[What the exercise asks] Transcribe exactly the span of lines that begins the records and ends with the line holding "### rowCount", both boundary lines included.

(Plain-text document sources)
---+---
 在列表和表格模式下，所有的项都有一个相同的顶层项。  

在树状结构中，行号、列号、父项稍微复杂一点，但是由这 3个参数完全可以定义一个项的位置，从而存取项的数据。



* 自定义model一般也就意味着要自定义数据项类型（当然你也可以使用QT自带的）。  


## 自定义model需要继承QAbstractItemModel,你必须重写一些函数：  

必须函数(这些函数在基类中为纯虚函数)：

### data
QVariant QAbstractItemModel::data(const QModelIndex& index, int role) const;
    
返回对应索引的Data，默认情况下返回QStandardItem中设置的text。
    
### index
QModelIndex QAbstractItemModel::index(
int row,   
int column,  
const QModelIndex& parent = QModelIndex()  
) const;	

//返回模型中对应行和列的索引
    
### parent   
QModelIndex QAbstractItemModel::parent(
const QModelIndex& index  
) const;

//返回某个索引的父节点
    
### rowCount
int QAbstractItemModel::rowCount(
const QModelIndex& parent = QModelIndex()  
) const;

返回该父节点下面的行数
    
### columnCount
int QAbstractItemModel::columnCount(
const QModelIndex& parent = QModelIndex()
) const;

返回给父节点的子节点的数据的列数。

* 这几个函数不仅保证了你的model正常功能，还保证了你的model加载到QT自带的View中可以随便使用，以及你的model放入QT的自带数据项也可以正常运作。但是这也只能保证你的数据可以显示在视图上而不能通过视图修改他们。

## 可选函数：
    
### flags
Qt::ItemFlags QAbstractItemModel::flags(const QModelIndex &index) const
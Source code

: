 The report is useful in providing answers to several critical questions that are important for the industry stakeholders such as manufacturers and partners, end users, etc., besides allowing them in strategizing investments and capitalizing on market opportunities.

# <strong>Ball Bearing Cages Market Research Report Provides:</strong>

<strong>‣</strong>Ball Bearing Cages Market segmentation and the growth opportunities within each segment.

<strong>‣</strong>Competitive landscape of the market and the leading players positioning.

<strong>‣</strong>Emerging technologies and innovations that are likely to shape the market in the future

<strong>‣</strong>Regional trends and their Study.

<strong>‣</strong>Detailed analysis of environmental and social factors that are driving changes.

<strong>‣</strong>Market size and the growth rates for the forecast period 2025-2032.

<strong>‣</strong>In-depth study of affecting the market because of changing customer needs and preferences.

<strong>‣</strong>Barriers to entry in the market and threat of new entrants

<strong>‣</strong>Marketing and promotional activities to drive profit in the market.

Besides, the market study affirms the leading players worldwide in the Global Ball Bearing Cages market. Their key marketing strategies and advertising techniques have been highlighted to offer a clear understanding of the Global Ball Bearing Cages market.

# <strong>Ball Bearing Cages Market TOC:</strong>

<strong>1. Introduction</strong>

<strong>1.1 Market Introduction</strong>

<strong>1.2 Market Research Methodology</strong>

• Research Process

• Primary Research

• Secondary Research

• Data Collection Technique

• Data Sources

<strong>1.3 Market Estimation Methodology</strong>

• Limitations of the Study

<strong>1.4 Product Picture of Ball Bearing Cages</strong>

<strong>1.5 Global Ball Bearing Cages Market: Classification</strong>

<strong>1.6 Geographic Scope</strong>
---+---
[Response area]
 在列表和表格模式下，所有的项都有一个相同的顶层项。  

在树状结构中，行号、列号、父项稍微复杂一点，但是由这 3个参数完全可以定义一个项的位置，从而存取项的数据。



* 自定义model一般也就意味着要自定义数据项类型（当然你也可以使用QT自带的）。  


## 自定义model需要继承QAbstractItemModel,你必须重写一些函数：  

必须函数(这些函数在基类中为纯虚函数)：

### data
QVariant QAbstractItemModel::data(const QModelIndex& index, int role) const;
    
返回对应索引的Data，默认情况下返回QStandardItem中设置的text。
    
### index
QModelIndex QAbstractItemModel::index(
int row,   
int column,  
const QModelIndex& parent = QModelIndex()  
) const;	

//返回模型中对应行和列的索引
    
### parent   
QModelIndex QAbstractItemModel::parent(
const QModelIndex& index  
) const;

//返回某个索引的父节点
    
### rowCount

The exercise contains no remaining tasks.